▸ RECORDS PROVIDED
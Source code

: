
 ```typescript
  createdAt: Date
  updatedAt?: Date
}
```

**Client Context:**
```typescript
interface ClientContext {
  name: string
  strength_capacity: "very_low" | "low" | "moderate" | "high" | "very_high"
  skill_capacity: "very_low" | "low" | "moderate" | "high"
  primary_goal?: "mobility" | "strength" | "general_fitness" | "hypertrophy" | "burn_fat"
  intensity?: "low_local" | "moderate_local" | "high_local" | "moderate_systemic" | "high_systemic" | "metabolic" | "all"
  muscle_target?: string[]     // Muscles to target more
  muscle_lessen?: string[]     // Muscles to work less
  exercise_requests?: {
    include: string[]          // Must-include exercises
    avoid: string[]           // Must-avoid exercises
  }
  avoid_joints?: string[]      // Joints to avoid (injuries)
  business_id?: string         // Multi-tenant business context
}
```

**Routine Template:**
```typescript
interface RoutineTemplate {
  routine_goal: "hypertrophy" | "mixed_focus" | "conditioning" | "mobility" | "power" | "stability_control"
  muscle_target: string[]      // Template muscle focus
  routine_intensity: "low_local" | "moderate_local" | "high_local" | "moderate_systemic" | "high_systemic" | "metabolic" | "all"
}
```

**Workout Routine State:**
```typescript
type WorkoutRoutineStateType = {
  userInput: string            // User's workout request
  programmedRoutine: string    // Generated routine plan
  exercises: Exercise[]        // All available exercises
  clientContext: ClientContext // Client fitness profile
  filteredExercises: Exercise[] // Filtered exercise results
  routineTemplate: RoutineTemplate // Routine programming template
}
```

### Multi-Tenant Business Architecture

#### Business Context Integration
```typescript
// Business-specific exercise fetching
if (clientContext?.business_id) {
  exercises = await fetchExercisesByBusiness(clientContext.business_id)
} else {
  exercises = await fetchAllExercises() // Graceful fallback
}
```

▸ WORK ORDER
Determine how many lines in the listing hold the word "metabolic". Give only that figure.

▸ EXERCISE SOLUTION
2